Recall that ex:reportedOn and ex:reproducedOn specified that the object was a literal of type of an xsd:dateTime.
A type of rdf:Resource means that the object is an IRI instead of a literal.
<EmployeeShape>The EmployeeShape below is referenced by the IssueShape above and included here for completeness. It does not introduce any new features of the language.
<EmployeeShape> {
foaf:givenName xsd:string+,
foaf:familyName xsd:string,
foaf:phone rdf:Resource+,
foaf:mbox rdf:Resource
}
The <IssueShape> example also includes a GroupRule with a cardinality of 0 or 1:
( ex:reproducedBy @<EmployeeShape>,
ex:reproducedOn xsd:dateTime )?
As explained above, this requires that the data have either neither or both of those triples.
Cardinality constraints may appear on ArcRules and GroupRules.
They may be expressed as one of (?, +, *) or as one or two integers in {}s.
If there is only one number in {}s, the minimum cardinality is that number and the maximum is unconstrained.
An employee record which permitted from one to three given names would look like
foaf:givenName xsd:string{1,3}
It is frequently useful to reuse or extend a shape.
For instance, if both the <UserShape> and <EmployeeShape> permitted the same alternatives for specifying a name and email address, these could be factored into a separate shape called a <PersonShape>:
<PersonShape> {
( foaf:name xsd:string
| foaf:givenName xsd:string+,
foaf:familyName xsd:string
),
foaf:mbox rdf:Resource
}
<UserShape> {
& <PersonShape>
}
<EmployeeShape> {
& <PersonShape>,
foaf:phone rdf:Resource+
}
In this example, the <UserShape> provides no additional constraints beyond those of the included <PersonShape>.
We may have several derivatives of <PersonShape>, any of which could provide an <IssueShape>'s ex:reportedBy value.
We can signify this by changing <IssueShape> to have ex:reportedBy @<PersonShape> and define sub-shapes of <PersonShape>.
This is done with an inclusion directive before the shape definition.
We may not want the base <PersonShape> to satisfy any ValueReferences directly, instead requiring only derivates of <PersonShape>.

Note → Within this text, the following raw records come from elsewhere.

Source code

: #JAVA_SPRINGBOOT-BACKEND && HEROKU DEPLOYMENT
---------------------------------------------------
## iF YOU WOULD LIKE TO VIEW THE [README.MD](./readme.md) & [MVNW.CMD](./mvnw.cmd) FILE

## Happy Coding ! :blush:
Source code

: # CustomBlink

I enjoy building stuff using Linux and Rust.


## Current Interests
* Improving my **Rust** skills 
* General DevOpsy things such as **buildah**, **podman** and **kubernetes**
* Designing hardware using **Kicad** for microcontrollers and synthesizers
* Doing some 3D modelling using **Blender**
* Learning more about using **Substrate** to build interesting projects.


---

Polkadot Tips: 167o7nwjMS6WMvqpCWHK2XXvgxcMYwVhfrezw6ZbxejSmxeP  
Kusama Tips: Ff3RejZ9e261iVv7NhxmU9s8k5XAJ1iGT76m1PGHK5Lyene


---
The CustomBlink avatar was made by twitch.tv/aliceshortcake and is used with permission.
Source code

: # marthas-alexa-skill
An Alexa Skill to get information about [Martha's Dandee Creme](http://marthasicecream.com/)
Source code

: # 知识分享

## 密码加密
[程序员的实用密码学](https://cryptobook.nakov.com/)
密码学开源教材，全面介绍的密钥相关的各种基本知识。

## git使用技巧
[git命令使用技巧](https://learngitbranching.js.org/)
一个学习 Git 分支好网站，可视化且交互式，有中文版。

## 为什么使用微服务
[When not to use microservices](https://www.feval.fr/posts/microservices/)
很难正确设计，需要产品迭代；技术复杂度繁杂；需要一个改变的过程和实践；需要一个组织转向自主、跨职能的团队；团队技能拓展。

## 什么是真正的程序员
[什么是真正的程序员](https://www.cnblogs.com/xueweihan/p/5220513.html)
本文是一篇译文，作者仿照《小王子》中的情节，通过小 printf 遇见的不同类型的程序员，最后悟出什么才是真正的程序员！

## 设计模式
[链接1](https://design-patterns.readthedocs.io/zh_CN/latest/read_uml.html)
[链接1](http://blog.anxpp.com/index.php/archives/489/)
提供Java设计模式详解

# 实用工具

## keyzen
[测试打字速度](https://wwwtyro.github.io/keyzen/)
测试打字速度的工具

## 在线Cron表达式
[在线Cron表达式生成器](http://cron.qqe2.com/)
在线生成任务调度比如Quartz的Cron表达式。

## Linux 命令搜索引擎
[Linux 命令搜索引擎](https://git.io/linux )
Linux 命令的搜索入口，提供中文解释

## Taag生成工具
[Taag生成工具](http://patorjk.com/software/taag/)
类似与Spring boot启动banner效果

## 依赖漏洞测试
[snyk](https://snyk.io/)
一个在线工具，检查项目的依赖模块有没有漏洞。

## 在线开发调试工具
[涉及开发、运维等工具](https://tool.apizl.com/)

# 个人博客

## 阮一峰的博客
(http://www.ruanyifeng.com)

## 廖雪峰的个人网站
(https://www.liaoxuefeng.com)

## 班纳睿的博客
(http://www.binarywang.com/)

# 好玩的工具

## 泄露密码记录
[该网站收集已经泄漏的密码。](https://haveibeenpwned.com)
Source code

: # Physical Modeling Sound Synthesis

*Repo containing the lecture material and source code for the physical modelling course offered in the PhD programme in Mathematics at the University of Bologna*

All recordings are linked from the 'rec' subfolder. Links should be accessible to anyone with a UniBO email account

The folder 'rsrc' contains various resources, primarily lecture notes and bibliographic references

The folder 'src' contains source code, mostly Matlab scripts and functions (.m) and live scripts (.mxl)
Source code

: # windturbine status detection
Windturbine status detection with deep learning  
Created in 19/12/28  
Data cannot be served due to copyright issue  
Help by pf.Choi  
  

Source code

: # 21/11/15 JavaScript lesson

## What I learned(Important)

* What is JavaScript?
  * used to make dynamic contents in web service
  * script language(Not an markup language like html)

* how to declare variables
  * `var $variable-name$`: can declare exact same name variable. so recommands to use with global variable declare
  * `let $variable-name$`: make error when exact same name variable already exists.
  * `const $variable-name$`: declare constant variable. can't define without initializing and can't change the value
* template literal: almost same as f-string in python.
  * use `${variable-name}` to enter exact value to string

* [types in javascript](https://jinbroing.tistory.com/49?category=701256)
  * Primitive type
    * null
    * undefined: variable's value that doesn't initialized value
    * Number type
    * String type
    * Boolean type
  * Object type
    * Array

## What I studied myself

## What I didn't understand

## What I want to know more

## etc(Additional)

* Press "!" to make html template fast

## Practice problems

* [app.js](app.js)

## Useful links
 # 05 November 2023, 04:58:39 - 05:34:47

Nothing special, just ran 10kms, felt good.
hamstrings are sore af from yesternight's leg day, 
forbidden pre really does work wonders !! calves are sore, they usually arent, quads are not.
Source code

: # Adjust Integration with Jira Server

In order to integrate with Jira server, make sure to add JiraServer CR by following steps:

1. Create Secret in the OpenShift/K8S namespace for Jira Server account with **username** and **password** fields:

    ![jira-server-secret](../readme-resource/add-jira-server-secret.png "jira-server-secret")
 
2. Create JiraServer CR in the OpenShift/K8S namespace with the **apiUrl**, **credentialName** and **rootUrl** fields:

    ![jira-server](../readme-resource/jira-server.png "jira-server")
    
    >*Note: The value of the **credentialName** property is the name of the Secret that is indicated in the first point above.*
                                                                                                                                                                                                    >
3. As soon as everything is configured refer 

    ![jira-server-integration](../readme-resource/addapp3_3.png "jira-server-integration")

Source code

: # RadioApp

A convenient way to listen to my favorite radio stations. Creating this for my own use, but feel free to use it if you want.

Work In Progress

This is accomplished by labeling <PersonShape> VIRTUAL per the hierarchy example:
<IssueShape> {
ex:state (ex:unassigned ex:assigned),
ex:reportedBy @<PersonShape>
# ...
}
VIRTUAL <PersonShape> {
( foaf:name xsd:string
| foaf:givenName xsd:string+,
foaf:familyName xsd:string
),
foaf:mbox rdf:Resource
}
<UserShape> & <PersonShape> {
# additional User properties
}
<EmployeeShape> & <PersonShape> {
foaf:phone rdf:Resource+
# additional Employee properties
}
Should there be a "greedy" directive to accept only the variant which touches the most triples? An alternative is to say that parent classes are "closed" in the sense that no other properties may appear on a subject matched by that shape.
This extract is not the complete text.